━━ Given information ━━

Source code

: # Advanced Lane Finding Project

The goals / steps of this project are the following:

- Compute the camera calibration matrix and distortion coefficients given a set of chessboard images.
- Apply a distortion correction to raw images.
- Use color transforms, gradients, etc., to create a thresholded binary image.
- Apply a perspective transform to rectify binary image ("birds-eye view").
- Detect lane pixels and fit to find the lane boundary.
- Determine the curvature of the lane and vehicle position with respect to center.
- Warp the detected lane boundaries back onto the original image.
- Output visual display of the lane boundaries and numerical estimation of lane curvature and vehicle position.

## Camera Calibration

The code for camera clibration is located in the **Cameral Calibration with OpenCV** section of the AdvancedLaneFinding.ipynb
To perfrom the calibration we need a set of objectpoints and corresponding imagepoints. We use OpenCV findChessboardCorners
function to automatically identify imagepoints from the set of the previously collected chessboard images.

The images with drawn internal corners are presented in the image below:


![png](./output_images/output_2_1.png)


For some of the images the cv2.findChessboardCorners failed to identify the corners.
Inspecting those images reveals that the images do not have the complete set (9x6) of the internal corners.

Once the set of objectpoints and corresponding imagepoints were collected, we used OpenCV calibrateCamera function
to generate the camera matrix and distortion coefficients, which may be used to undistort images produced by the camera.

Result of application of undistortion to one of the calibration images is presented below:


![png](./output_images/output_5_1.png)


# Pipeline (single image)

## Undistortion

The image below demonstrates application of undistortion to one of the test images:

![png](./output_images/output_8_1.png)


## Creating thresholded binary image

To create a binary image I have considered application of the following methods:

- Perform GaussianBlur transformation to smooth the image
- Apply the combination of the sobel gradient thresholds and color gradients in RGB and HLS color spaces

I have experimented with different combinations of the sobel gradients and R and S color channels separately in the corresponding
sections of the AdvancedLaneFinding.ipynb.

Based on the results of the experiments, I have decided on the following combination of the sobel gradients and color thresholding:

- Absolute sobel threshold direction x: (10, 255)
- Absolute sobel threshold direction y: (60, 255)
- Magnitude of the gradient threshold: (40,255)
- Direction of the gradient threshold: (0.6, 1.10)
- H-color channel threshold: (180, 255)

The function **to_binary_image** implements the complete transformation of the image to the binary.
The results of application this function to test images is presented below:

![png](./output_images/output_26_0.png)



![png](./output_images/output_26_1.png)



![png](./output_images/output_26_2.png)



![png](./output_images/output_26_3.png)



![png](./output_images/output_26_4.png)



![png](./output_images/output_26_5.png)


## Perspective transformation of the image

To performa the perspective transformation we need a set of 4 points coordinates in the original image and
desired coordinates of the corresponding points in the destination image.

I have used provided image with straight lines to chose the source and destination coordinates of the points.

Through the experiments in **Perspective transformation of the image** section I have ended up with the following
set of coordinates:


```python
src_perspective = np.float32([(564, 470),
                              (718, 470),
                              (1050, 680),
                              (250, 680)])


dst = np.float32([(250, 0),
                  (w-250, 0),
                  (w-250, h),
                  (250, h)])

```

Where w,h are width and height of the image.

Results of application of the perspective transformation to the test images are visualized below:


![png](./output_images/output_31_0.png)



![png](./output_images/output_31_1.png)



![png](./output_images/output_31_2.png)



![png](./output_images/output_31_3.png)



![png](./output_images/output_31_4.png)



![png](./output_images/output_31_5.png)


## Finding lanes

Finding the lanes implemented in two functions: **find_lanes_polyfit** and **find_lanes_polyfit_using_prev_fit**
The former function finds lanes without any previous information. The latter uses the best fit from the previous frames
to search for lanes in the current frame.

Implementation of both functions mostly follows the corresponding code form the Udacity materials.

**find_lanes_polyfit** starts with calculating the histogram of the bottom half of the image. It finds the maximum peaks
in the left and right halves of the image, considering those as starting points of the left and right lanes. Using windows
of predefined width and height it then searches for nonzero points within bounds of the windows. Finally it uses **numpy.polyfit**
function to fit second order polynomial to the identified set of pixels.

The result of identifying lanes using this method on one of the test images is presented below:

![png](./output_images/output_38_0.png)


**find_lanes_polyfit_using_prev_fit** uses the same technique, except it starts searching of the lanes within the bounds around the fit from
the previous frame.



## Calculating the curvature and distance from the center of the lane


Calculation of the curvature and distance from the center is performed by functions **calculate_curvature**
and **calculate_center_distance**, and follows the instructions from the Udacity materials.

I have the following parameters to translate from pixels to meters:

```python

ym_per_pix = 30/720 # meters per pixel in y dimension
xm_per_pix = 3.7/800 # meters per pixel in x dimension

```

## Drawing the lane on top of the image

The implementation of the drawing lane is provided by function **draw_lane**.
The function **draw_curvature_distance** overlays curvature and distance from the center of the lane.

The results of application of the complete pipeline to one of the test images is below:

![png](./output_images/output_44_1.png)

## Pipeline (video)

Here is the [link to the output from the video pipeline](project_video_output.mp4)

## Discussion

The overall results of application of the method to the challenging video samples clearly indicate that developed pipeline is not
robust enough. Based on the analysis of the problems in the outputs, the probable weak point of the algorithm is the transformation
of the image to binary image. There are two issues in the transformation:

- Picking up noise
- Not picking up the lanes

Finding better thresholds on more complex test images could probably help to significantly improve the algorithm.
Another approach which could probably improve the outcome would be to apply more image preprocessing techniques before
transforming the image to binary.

━━━

* [Problem description] Please output only the lines from the first line of the entries through the line with "to generate the", both included, exactly as written.

* [Solution to the problem]
Source code

: # Advanced Lane Finding Project

The goals / steps of this project are the following:

- Compute the camera calibration matrix and distortion coefficients given a set of chessboard images.
- Apply a distortion correction to raw images.
- Use color transforms, gradients, etc., to create a thresholded binary image.
- Apply a perspective transform to rectify binary image ("birds-eye view").
- Detect lane pixels and fit to find the lane boundary.
- Determine the curvature of the lane and vehicle position with respect to center.
- Warp the detected lane boundaries back onto the original image.
- Output visual display of the lane boundaries and numerical estimation of lane curvature and vehicle position.

## Camera Calibration

The code for camera clibration is located in the **Cameral Calibration with OpenCV** section of the AdvancedLaneFinding.ipynb
To perfrom the calibration we need a set of objectpoints and corresponding imagepoints. We use OpenCV findChessboardCorners
function to automatically identify imagepoints from the set of the previously collected chessboard images.

The images with drawn internal corners are presented in the image below:


![png](./output_images/output_2_1.png)


For some of the images the cv2.findChessboardCorners failed to identify the corners.
Inspecting those images reveals that the images do not have the complete set (9x6) of the internal corners.

Once the set of objectpoints and corresponding imagepoints were collected, we used OpenCV calibrateCamera function
to generate the camera matrix and distortion coefficients, which may be used to undistort images produced by the camera.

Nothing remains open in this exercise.